■ Exercise ■
Go through the entries one line at a time, and gather every line that has the word "IEqualityComparer".

■ Data shown ■
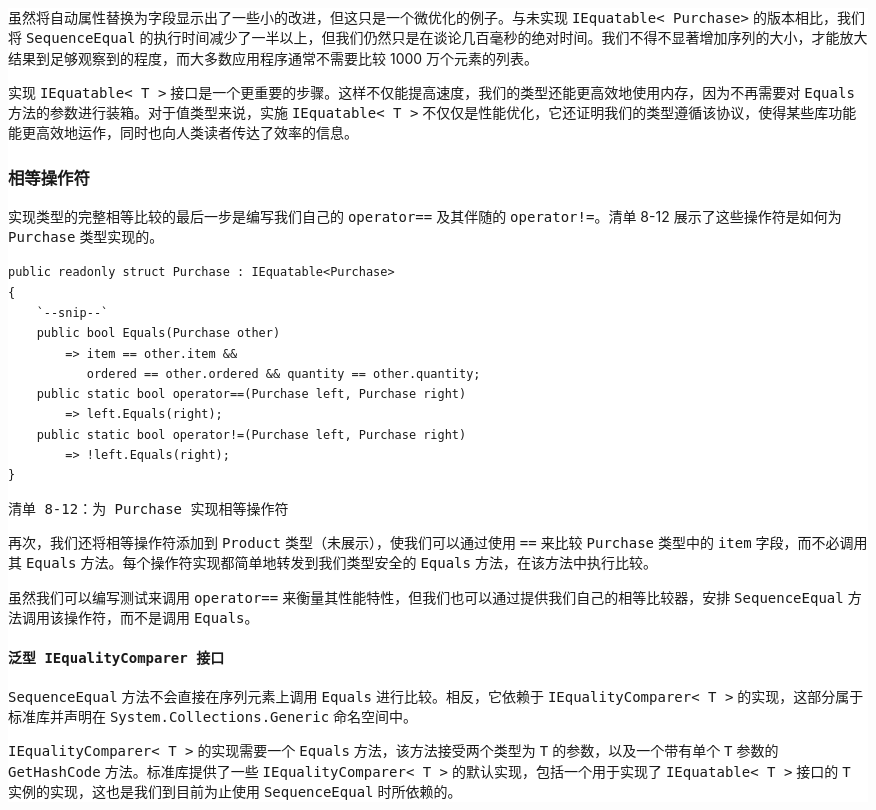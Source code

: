虽然将自动属性替换为字段显示出了一些小的改进，但这只是一个微优化的例子。与未实现 <samp class="SANS_TheSansMonoCd_W5Regular_11">IEquatable< Purchase></samp> 的版本相比，我们将 <samp class="SANS_TheSansMonoCd_W5Regular_11">SequenceEqual</samp> 的执行时间减少了一半以上，但我们仍然只是在谈论几百毫秒的绝对时间。我们不得不显著增加序列的大小，才能放大结果到足够观察到的程度，而大多数应用程序通常不需要比较 1000 万个元素的列表。

实现 <samp class="SANS_TheSansMonoCd_W5Regular_11">IEquatable< T ></samp> 接口是一个更重要的步骤。这样不仅能提高速度，我们的类型还能更高效地使用内存，因为不再需要对 <samp class="SANS_TheSansMonoCd_W5Regular_11">Equals</samp> 方法的参数进行装箱。对于值类型来说，实施 <samp class="SANS_TheSansMonoCd_W5Regular_11">IEquatable< T ></samp> 不仅仅是性能优化，它还证明我们的类型遵循该协议，使得某些库功能能更高效地运作，同时也向人类读者传达了效率的信息。

### <samp class="SANS_Futura_Std_Bold_Condensed_Oblique_BI_11">相等操作符</samp>

实现类型的完整相等比较的最后一步是编写我们自己的 <samp class="SANS_TheSansMonoCd_W5Regular_11">operator==</samp> 及其伴随的 <samp class="SANS_TheSansMonoCd_W5Regular_11">operator</samp><samp class="SANS_TheSansMonoCd_W5Regular_11">!</samp><samp class="SANS_TheSansMonoCd_W5Regular_11">=</samp>。清单 8-12 展示了这些操作符是如何为 <samp class="SANS_TheSansMonoCd_W5Regular_11">Purchase</samp> 类型实现的。

```
public readonly struct Purchase : IEquatable<Purchase>
{
    `--snip--`
    public bool Equals(Purchase other)
        => item == other.item &&
           ordered == other.ordered && quantity == other.quantity;
    public static bool operator==(Purchase left, Purchase right)
        => left.Equals(right);
    public static bool operator!=(Purchase left, Purchase right)
        => !left.Equals(right);
}
```

<samp class="SANS_Futura_Std_Book_Oblique_I_11">清单 8-12：为 Purchase 实现相等操作符</samp>

再次，我们还将相等操作符添加到 <samp class="SANS_TheSansMonoCd_W5Regular_11">Product</samp> 类型（未展示），使我们可以通过使用 <samp class="SANS_TheSansMonoCd_W5Regular_11">==</samp> 来比较 <samp class="SANS_TheSansMonoCd_W5Regular_11">Purchase</samp> 类型中的 <samp class="SANS_TheSansMonoCd_W5Regular_11">item</samp> 字段，而不必调用其 <samp class="SANS_TheSansMonoCd_W5Regular_11">Equals</samp> 方法。每个操作符实现都简单地转发到我们类型安全的 <samp class="SANS_TheSansMonoCd_W5Regular_11">Equals</samp> 方法，在该方法中执行比较。

虽然我们可以编写测试来调用 <samp class="SANS_TheSansMonoCd_W5Regular_11">operator==</samp> 来衡量其性能特性，但我们也可以通过提供我们自己的相等比较器，安排 <samp class="SANS_TheSansMonoCd_W5Regular_11">SequenceEqual</samp> 方法调用该操作符，而不是调用 <samp class="SANS_TheSansMonoCd_W5Regular_11">Equals</samp>。

#### <samp class="SANS_Futura_Std_Bold_Condensed_B_11">泛型 IEqualityComparer<T> 接口</samp>

<samp class="SANS_TheSansMonoCd_W5Regular_11">SequenceEqual</samp> 方法不会直接在序列元素上调用 <samp class="SANS_TheSansMonoCd_W5Regular_11">Equals</samp> 进行比较。相反，它依赖于 <samp class="SANS_TheSansMonoCd_W5Regular_11">IEqualityComparer< T ></samp> 的实现，这部分属于标准库并声明在 <samp class="SANS_TheSansMonoCd_W5Regular_11">System.Collections.Generic</samp> 命名空间中。

<samp class="SANS_TheSansMonoCd_W5Regular_11">IEqualityComparer< T ></samp> 的实现需要一个 <samp class="SANS_TheSansMonoCd_W5Regular_11">Equals</samp> 方法，该方法接受两个类型为 <samp class="SANS_TheSansMonoCd_W5Regular_11">T</samp> 的参数，以及一个带有单个 <samp class="SANS_TheSansMonoCd_W5Regular_11">T</samp> 参数的 <samp class="SANS_TheSansMonoCd_W5Regular_11">GetHashCode</samp> 方法。标准库提供了一些 <samp class="SANS_TheSansMonoCd_W5Regular_11">IEqualityComparer< T ></samp> 的默认实现，包括一个用于实现了 <samp class="SANS_TheSansMonoCd_W5Regular_11">IEquatable< T ></samp> 接口的 <samp class="SANS_TheSansMonoCd_W5Regular_11">T</samp> 实例的实现，这也是我们到目前为止使用 <samp class="SANS_TheSansMonoCd_W5Regular_11">SequenceEqual</samp> 时所依赖的。

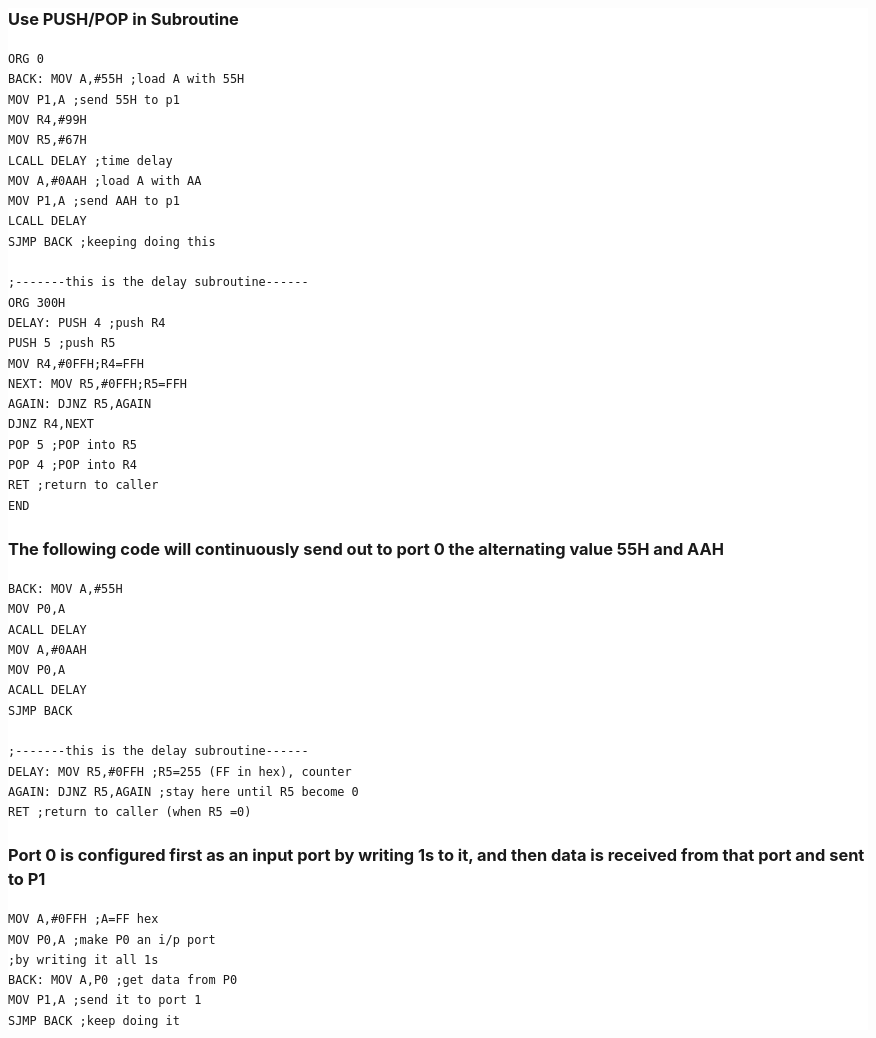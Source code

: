### Use PUSH/POP in Subroutine

```assembly
ORG 0
BACK: MOV A,#55H ;load A with 55H
MOV P1,A ;send 55H to p1
MOV R4,#99H
MOV R5,#67H
LCALL DELAY ;time delay
MOV A,#0AAH ;load A with AA
MOV P1,A ;send AAH to p1
LCALL DELAY
SJMP BACK ;keeping doing this

;-------this is the delay subroutine------
ORG 300H
DELAY: PUSH 4 ;push R4
PUSH 5 ;push R5
MOV R4,#0FFH;R4=FFH
NEXT: MOV R5,#0FFH;R5=FFH
AGAIN: DJNZ R5,AGAIN
DJNZ R4,NEXT
POP 5 ;POP into R5
POP 4 ;POP into R4
RET ;return to caller
END
```

### The following code will continuously send out to port 0 the alternating value 55H and AAH

```assembly
BACK: MOV A,#55H
MOV P0,A
ACALL DELAY
MOV A,#0AAH
MOV P0,A
ACALL DELAY
SJMP BACK

;-------this is the delay subroutine------
DELAY: MOV R5,#0FFH ;R5=255 (FF in hex), counter
AGAIN: DJNZ R5,AGAIN ;stay here until R5 become 0
RET ;return to caller (when R5 =0)
```

### Port 0 is configured first as an input port by writing 1s to it, and then data is received from that port and sent to P1

```assembly
MOV A,#0FFH ;A=FF hex
MOV P0,A ;make P0 an i/p port
;by writing it all 1s
BACK: MOV A,P0 ;get data from P0
MOV P1,A ;send it to port 1
SJMP BACK ;keep doing it
```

■ Exercise response ■
#### <samp class="SANS_Futura_Std_Bold_Condensed_B_11">泛型 IEqualityComparer<T> 接口</samp>
<samp class="SANS_TheSansMonoCd_W5Regular_11">SequenceEqual</samp> 方法不会直接在序列元素上调用 <samp class="SANS_TheSansMonoCd_W5Regular_11">Equals</samp> 进行比较。相反，它依赖于 <samp class="SANS_TheSansMonoCd_W5Regular_11">IEqualityComparer< T ></samp> 的实现，这部分属于标准库并声明在 <samp class="SANS_TheSansMonoCd_W5Regular_11">System.Collections.Generic</samp> 命名空间中。
<samp class="SANS_TheSansMonoCd_W5Regular_11">IEqualityComparer< T ></samp> 的实现需要一个 <samp class="SANS_TheSansMonoCd_W5Regular_11">Equals</samp> 方法，该方法接受两个类型为 <samp class="SANS_TheSansMonoCd_W5Regular_11">T</samp> 的参数，以及一个带有单个 <samp class="SANS_TheSansMonoCd_W5Regular_11">T</samp> 参数的 <samp class="SANS_TheSansMonoCd_W5Regular_11">GetHashCode</samp> 方法。标准库提供了一些 <samp class="SANS_TheSansMonoCd_W5Regular_11">IEqualityComparer< T ></samp> 的默认实现，包括一个用于实现了 <samp class="SANS_TheSansMonoCd_W5Regular_11">IEquatable< T ></samp> 接口的 <samp class="SANS_TheSansMonoCd_W5Regular_11">T</samp> 实例的实现，这也是我们到目前为止使用 <samp class="SANS_TheSansMonoCd_W5Regular_11">SequenceEqual</samp> 时所依赖的。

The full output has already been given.